**DATA FOR THIS EXERCISE**.
== == ==

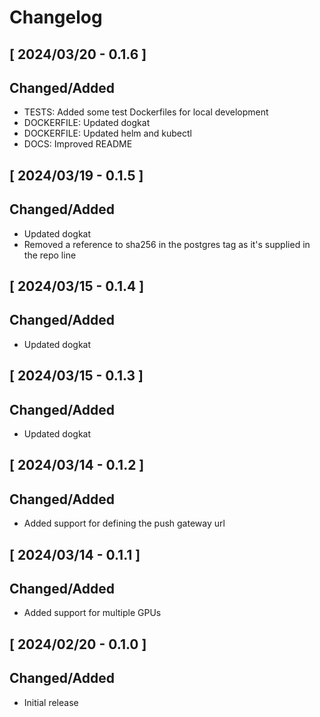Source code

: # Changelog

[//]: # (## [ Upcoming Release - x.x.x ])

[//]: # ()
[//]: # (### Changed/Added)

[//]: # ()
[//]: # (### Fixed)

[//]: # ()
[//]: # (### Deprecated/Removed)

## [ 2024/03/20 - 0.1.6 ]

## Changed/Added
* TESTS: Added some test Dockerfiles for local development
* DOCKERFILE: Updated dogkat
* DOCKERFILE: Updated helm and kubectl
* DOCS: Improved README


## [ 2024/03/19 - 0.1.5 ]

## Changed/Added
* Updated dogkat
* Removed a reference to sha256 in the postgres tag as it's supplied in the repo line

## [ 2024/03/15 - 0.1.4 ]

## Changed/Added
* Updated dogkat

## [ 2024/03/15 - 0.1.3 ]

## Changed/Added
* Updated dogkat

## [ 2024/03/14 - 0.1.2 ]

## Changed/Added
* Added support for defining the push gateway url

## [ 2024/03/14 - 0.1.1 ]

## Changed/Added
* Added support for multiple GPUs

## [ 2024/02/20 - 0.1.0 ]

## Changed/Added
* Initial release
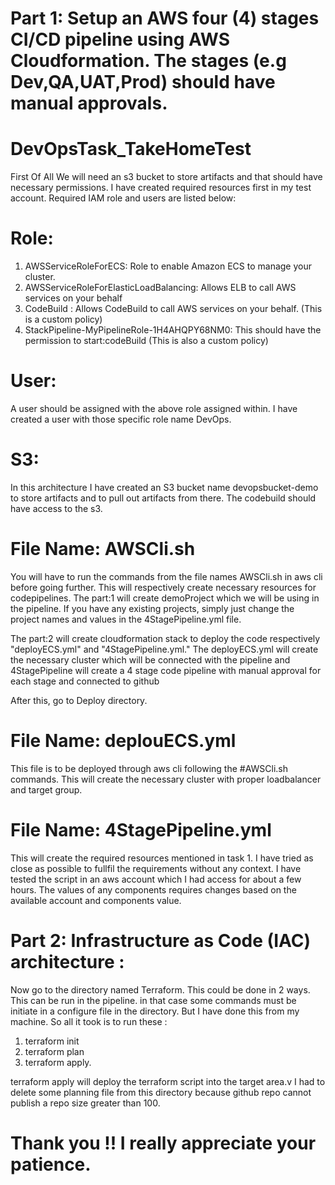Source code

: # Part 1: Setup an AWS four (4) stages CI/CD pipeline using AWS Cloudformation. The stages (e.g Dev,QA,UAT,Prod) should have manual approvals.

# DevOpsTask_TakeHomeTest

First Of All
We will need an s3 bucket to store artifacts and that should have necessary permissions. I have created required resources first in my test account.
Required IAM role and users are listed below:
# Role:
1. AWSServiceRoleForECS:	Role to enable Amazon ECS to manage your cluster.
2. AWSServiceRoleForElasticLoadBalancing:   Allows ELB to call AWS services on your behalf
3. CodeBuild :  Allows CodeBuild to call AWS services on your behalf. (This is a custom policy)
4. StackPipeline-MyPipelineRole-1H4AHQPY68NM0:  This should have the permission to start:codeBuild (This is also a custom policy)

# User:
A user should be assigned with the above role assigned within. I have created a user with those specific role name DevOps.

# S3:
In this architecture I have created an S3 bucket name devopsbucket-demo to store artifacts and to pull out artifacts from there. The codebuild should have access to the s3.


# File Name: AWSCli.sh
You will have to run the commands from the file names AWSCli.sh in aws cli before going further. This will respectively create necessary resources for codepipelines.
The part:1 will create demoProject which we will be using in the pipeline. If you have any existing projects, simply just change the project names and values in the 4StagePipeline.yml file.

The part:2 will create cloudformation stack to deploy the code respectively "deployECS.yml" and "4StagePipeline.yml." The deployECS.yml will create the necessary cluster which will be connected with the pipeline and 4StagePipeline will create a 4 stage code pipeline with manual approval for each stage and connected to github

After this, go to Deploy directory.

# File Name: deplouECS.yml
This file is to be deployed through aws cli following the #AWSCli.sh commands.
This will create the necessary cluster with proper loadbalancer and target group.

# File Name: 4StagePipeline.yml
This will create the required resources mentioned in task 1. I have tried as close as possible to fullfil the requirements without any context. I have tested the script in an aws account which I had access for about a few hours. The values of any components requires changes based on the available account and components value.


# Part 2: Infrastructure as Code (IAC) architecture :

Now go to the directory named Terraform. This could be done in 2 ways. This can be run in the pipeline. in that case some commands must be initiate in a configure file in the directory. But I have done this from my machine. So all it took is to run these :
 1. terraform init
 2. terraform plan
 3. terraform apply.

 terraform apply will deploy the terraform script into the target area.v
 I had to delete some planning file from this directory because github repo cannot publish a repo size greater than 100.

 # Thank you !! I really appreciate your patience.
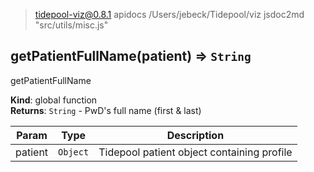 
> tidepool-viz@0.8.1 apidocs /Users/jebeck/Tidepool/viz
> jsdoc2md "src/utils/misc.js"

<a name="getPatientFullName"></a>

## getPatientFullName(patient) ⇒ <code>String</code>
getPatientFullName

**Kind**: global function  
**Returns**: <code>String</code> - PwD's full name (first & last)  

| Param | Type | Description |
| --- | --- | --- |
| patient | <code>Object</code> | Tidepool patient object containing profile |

== == ==

**HOW TO COMPLETE THIS TASK**. Only the pictures are to be left out; all other material is to be output exactly.

**SOLUTION TO THIS TASK**.
Source code

: # Changelog

[//]: # (## [ Upcoming Release - x.x.x ])

[//]: # ()
[//]: # (### Changed/Added)

[//]: # ()
[//]: # (### Fixed)

[//]: # ()
[//]: # (### Deprecated/Removed)

## [ 2024/03/20 - 0.1.6 ]

## Changed/Added
* TESTS: Added some test Dockerfiles for local development
* DOCKERFILE: Updated dogkat
* DOCKERFILE: Updated helm and kubectl
* DOCS: Improved README


## [ 2024/03/19 - 0.1.5 ]

## Changed/Added
* Updated dogkat
* Removed a reference to sha256 in the postgres tag as it's supplied in the repo line

## [ 2024/03/15 - 0.1.4 ]

## Changed/Added
* Updated dogkat

## [ 2024/03/15 - 0.1.3 ]

## Changed/Added
* Updated dogkat

## [ 2024/03/14 - 0.1.2 ]

## Changed/Added
* Added support for defining the push gateway url

## [ 2024/03/14 - 0.1.1 ]

## Changed/Added
* Added support for multiple GPUs

## [ 2024/02/20 - 0.1.0 ]

## Changed/Added
* Initial release
Source code

: # Part 1: Setup an AWS four (4) stages CI/CD pipeline using AWS Cloudformation. The stages (e.g Dev,QA,UAT,Prod) should have manual approvals.

# DevOpsTask_TakeHomeTest

First Of All
We will need an s3 bucket to store artifacts and that should have necessary permissions. I have created required resources first in my test account.
Required IAM role and users are listed below:
# Role:
1. AWSServiceRoleForECS:	Role to enable Amazon ECS to manage your cluster.
2. AWSServiceRoleForElasticLoadBalancing:   Allows ELB to call AWS services on your behalf
3. CodeBuild :  Allows CodeBuild to call AWS services on your behalf. (This is a custom policy)
4. StackPipeline-MyPipelineRole-1H4AHQPY68NM0:  This should have the permission to start:codeBuild (This is also a custom policy)

# User:
A user should be assigned with the above role assigned within. I have created a user with those specific role name DevOps.

# S3:
In this architecture I have created an S3 bucket name devopsbucket-demo to store artifacts and to pull out artifacts from there. The codebuild should have access to the s3.


# File Name: AWSCli.sh
You will have to run the commands from the file names AWSCli.sh in aws cli before going further. This will respectively create necessary resources for codepipelines.
The part:1 will create demoProject which we will be using in the pipeline. If you have any existing projects, simply just change the project names and values in the 4StagePipeline.yml file.

The part:2 will create cloudformation stack to deploy the code respectively "deployECS.yml" and "4StagePipeline.yml." The deployECS.yml will create the necessary cluster which will be connected with the pipeline and 4StagePipeline will create a 4 stage code pipeline with manual approval for each stage and connected to github

After this, go to Deploy directory.

# File Name: deplouECS.yml
This file is to be deployed through aws cli following the #AWSCli.sh commands.
This will create the necessary cluster with proper loadbalancer and target group.

# File Name: 4StagePipeline.yml
This will create the required resources mentioned in task 1. I have tried as close as possible to fullfil the requirements without any context. I have tested the script in an aws account which I had access for about a few hours. The values of any components requires changes based on the available account and components value.


# Part 2: Infrastructure as Code (IAC) architecture :

Now go to the directory named Terraform. This could be done in 2 ways. This can be run in the pipeline. in that case some commands must be initiate in a configure file in the directory. But I have done this from my machine. So all it took is to run these :
 1. terraform init
 2. terraform plan
 3. terraform apply.

 terraform apply will deploy the terraform script into the target area.v
 I had to delete some planning file from this directory because github repo cannot publish a repo size greater than 100.

 # Thank you !! I really appreciate your patience.
> tidepool-viz@0.8.1 apidocs /Users/jebeck/Tidepool/viz
> jsdoc2md "src/utils/misc.js"

<a name="getPatientFullName"></a>

## getPatientFullName(patient) ⇒ <code>String</code>
getPatientFullName

**Kind**: global function  
**Returns**: <code>String</code> - PwD's full name (first & last)  

| Param | Type | Description |
| --- | --- | --- |
| patient | <code>Object</code> | Tidepool patient object containing profile |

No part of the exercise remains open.